Examining the Path¶
As an example, consider the following expression found in a perturbation theory (one of ~5,000 such expressions):
'bdik,acaj,ikab,ajac,ikbd'
At first, it would appear that this scales like N^7 as there are 7 unique indices; however, we can define a intermediate to reduce this scaling.

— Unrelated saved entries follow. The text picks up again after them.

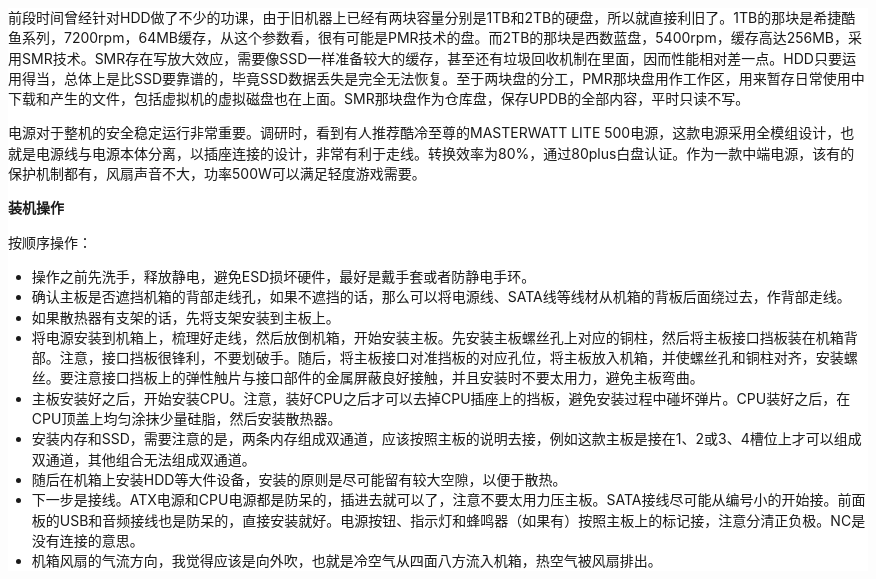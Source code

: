 前段时间曾经针对HDD做了不少的功课，由于旧机器上已经有两块容量分别是1TB和2TB的硬盘，所以就直接利旧了。1TB的那块是希捷酷鱼系列，7200rpm，64MB缓存，从这个参数看，很有可能是PMR技术的盘。而2TB的那块是西数蓝盘，5400rpm，缓存高达256MB，采用SMR技术。SMR存在写放大效应，需要像SSD一样准备较大的缓存，甚至还有垃圾回收机制在里面，因而性能相对差一点。HDD只要运用得当，总体上是比SSD要靠谱的，毕竟SSD数据丢失是完全无法恢复。至于两块盘的分工，PMR那块盘用作工作区，用来暂存日常使用中下载和产生的文件，包括虚拟机的虚拟磁盘也在上面。SMR那块盘作为仓库盘，保存UPDB的全部内容，平时只读不写。

电源对于整机的安全稳定运行非常重要。调研时，看到有人推荐酷冷至尊的MASTERWATT LITE 500电源，这款电源采用全模组设计，也就是电源线与电源本体分离，以插座连接的设计，非常有利于走线。转换效率为80%，通过80plus白盘认证。作为一款中端电源，该有的保护机制都有，风扇声音不大，功率500W可以满足轻度游戏需要。

**装机操作**

按顺序操作：

- 操作之前先洗手，释放静电，避免ESD损坏硬件，最好是戴手套或者防静电手环。
- 确认主板是否遮挡机箱的背部走线孔，如果不遮挡的话，那么可以将电源线、SATA线等线材从机箱的背板后面绕过去，作背部走线。
- 如果散热器有支架的话，先将支架安装到主板上。
- 将电源安装到机箱上，梳理好走线，然后放倒机箱，开始安装主板。先安装主板螺丝孔上对应的铜柱，然后将主板接口挡板装在机箱背部。注意，接口挡板很锋利，不要划破手。随后，将主板接口对准挡板的对应孔位，将主板放入机箱，并使螺丝孔和铜柱对齐，安装螺丝。要注意接口挡板上的弹性触片与接口部件的金属屏蔽良好接触，并且安装时不要太用力，避免主板弯曲。
- 主板安装好之后，开始安装CPU。注意，装好CPU之后才可以去掉CPU插座上的挡板，避免安装过程中碰坏弹片。CPU装好之后，在CPU顶盖上均匀涂抹少量硅脂，然后安装散热器。
- 安装内存和SSD，需要注意的是，两条内存组成双通道，应该按照主板的说明去接，例如这款主板是接在1、2或3、4槽位上才可以组成双通道，其他组合无法组成双通道。
- 随后在机箱上安装HDD等大件设备，安装的原则是尽可能留有较大空隙，以便于散热。
- 下一步是接线。ATX电源和CPU电源都是防呆的，插进去就可以了，注意不要太用力压主板。SATA接线尽可能从编号小的开始接。前面板的USB和音频接线也是防呆的，直接安装就好。电源按钮、指示灯和蜂鸣器（如果有）按照主板上的标记接，注意分清正负极。NC是没有连接的意思。
- 机箱风扇的气流方向，我觉得应该是向外吹，也就是冷空气从四面八方流入机箱，热空气被风扇排出。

a = 'bdik,ikab,ikbd' (N^5 scaling)
result = 'acaj,ajac,a' (N^4 scaling)
This is a single possible path to the final answer (and notably, not the most optimal) out of many possible paths. Now, let opt_einsum compute the optimal path:
import opt_einsum as oe
# Take a complex string
einsum_string = 'bdik,acaj,ikab,ajac,ikbd->'
# Build random views to represent this contraction
unique_inds = set(einsum_string.replace(',', ''))
index_size = [10, 17, 9, 10, 13, 16, 15, 14]
sizes_dict = {c : s for c, s in zip(set(einsum_string), index_size)}
views = oe.helpers.build_views(einsum_string, sizes_dict)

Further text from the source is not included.